Just for fun sih boleh. Tapi jangan nyakitin orang.”
“Ok, dad.”
“Janji?”
You have my word, dad.”
Mereka masih bertukar cerita selama beberapa menit. Sebelum akhirnya Edo memutus hubungan telepon. Katanya ada tugas yang harus dia selesaikan. Maklum, ini masih masa-masa orientasi bagi pejabat baru. Ia berjanji akan mengontak ayahnya nanti malam lewat skype.
Ardi setuju dan menutup telponnya.
Anaknya sekarang sudah dewasa dan kini bertugas di provinsi lain. Tidak terasa sudah hampir sembilan belas tahun mereka lewati berdua tanpa ditemani seorang ibu. Dengan bantuan seorang tantenya yang berperan sebagai babysitter, Ardi menjadi ayah sekaligus ibu bagi Edo.  Mereka amant jarang berpisah dalam waktu yang lama, bahkan jika Ardi berkutat seharian di Laboratorium, Edo akan selalu berada dekatnya. Anehnya, meski sudah berkenalan dengan peralatan laboratorium sejak masih kanak-kanak, Edo tidak berminat sama sekali untuk mengikuti jejak Ardi menjadi seorang dokter atau ilmuwan. Mungkin Edo mewarisi gen Minarti, pikirnya. Lebih tertarik pada ilmu-ilmu sosial.

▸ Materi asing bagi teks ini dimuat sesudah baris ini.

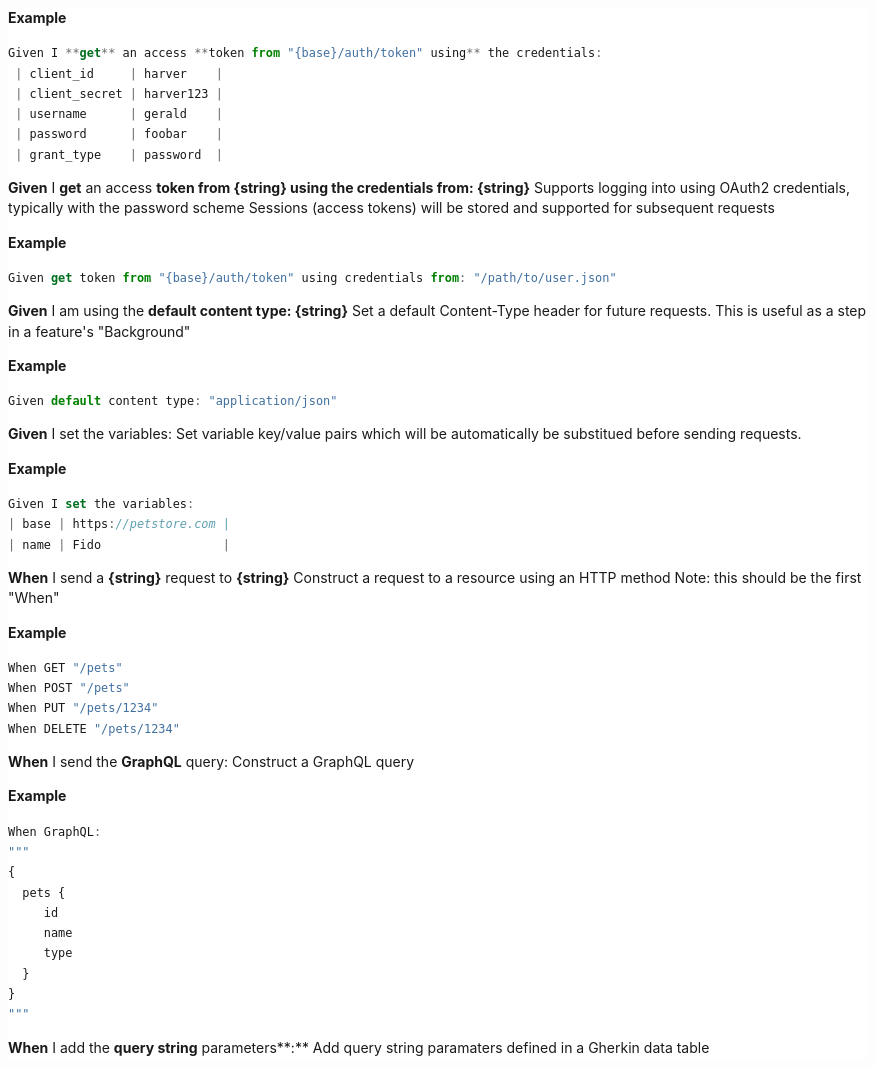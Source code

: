 **Example**  
```js
Given I **get** an access **token from "{base}/auth/token" using** the credentials:
 | client_id     | harver    |
 | client_secret | harver123 |
 | username      | gerald    |
 | password      | foobar    |
 | grant_type    | password  |
```
**Given** I **get** an access **token from {string} using the credentials from: {string}**
Supports logging into using OAuth2 credentials, typically with the password scheme
Sessions (access tokens) will be stored and supported for subsequent requests

**Example**  
```js
Given get token from "{base}/auth/token" using credentials from: "/path/to/user.json"
```
**Given** I am using the **default content type: {string}**
Set a default Content-Type header for future requests. This is useful
as a step in a feature's "Background"

**Example**  
```js
Given default content type: "application/json"
```
**Given** I set the variables:
Set variable key/value pairs which will be automatically be substitued before
sending requests.

**Example**  
```js
Given I set the variables:
| base | https://petstore.com |
| name | Fido                 |
```
**When** I send a **{string}** request to **{string}**
Construct a request to a resource using an HTTP method
Note: this should be the first "When"

**Example**  
```js
When GET "/pets"
When POST "/pets"
When PUT "/pets/1234"
When DELETE "/pets/1234"
```
**When** I send the **GraphQL** query:
Construct a GraphQL query

**Example**  
```js
When GraphQL:
"""
{
  pets {
     id
     name
     type
  }
}
"""
```
**When** I add the **query string** parameters**:**
Add query string paramaters defined in a Gherkin data table
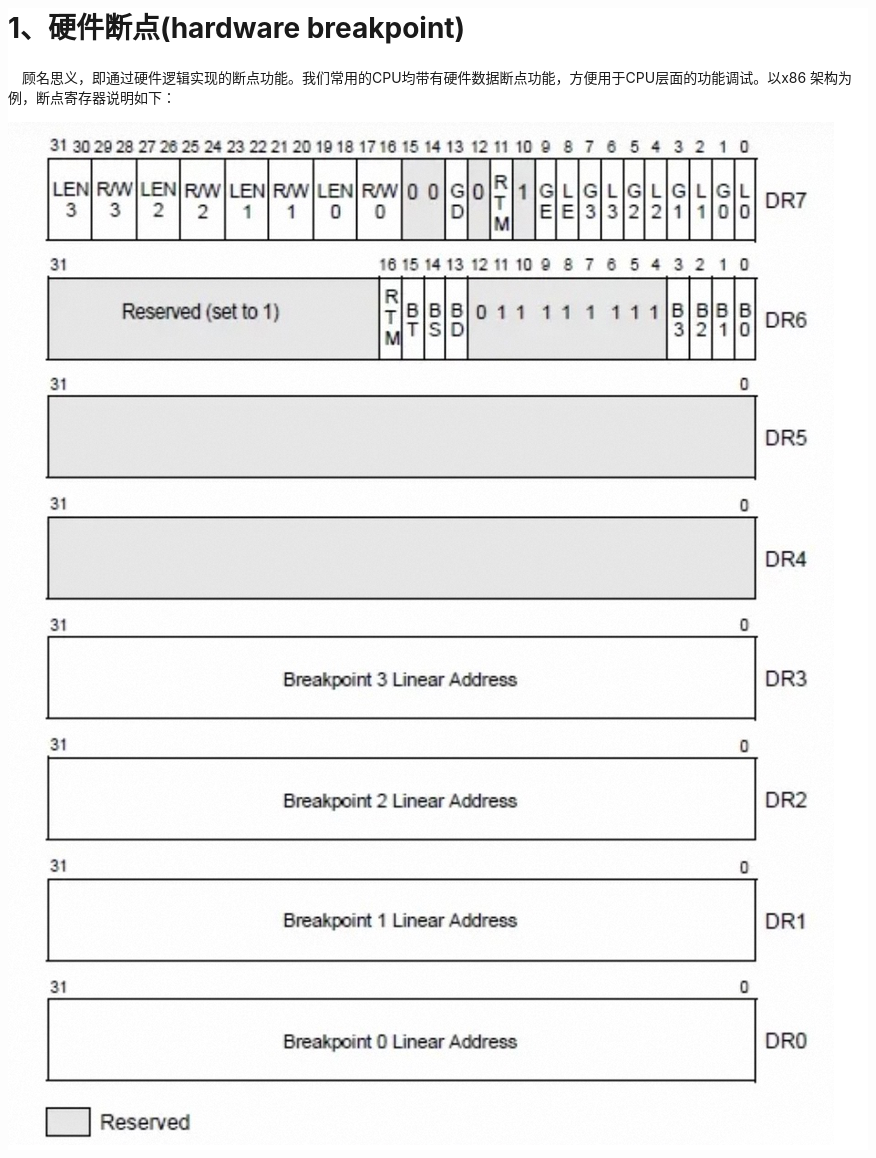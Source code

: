 # 1、硬件断点(hardware breakpoint)
&emsp;顾名思义，即通过硬件逻辑实现的断点功能。我们常用的CPU均带有硬件数据断点功能，方便用于CPU层面的功能调试。以x86 架构为例，断点寄存器说明如下：

![hbp](image/hbpreg.jpg)
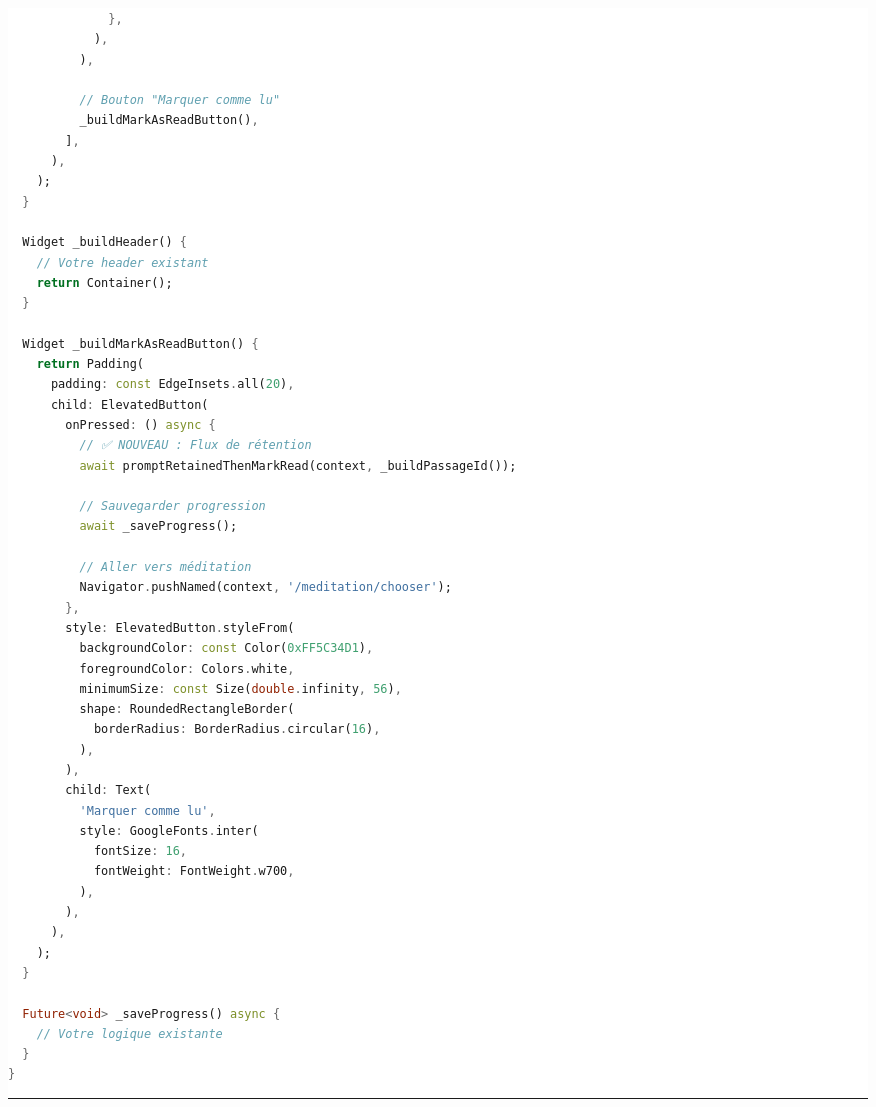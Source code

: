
 ```dart
              },
            ),
          ),
          
          // Bouton "Marquer comme lu"
          _buildMarkAsReadButton(),
        ],
      ),
    );
  }
  
  Widget _buildHeader() {
    // Votre header existant
    return Container();
  }
  
  Widget _buildMarkAsReadButton() {
    return Padding(
      padding: const EdgeInsets.all(20),
      child: ElevatedButton(
        onPressed: () async {
          // ✅ NOUVEAU : Flux de rétention
          await promptRetainedThenMarkRead(context, _buildPassageId());
          
          // Sauvegarder progression
          await _saveProgress();
          
          // Aller vers méditation
          Navigator.pushNamed(context, '/meditation/chooser');
        },
        style: ElevatedButton.styleFrom(
          backgroundColor: const Color(0xFF5C34D1),
          foregroundColor: Colors.white,
          minimumSize: const Size(double.infinity, 56),
          shape: RoundedRectangleBorder(
            borderRadius: BorderRadius.circular(16),
          ),
        ),
        child: Text(
          'Marquer comme lu',
          style: GoogleFonts.inter(
            fontSize: 16,
            fontWeight: FontWeight.w700,
          ),
        ),
      ),
    );
  }
  
  Future<void> _saveProgress() async {
    // Votre logique existante
  }
}
```

---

Usia Edo empat tahun ketika Minarti meninggal. Kanker Cervix stadium empat yang dideritanya membuat Minarti tidak bisa bertahan. Ardi patah hati. Seluruh cintanya pergi bersama kematian istrinya.
Minarti adalah cinta pertamanya sekaligus cinta terakhirnya. Hingga usia dua puluh tujuh tahun, Ardi lebih memilih menekuni ilmunya ketimbang berpikir untuk menjalin hubungan dengan gadis manapun. Obsesinya pada ilmu genetika membuatnya tidak sempat berpikir untuk hal-hal lain. Namun pesona Minarti meruntuhkan kebekuan hatinya. Dia mahasiswa spesialis obstentri dan ginekologi di Fakultas Kedokteran. Sementara Minarti adalah mahasiswi tingkat akhir di Fakultas Sastra.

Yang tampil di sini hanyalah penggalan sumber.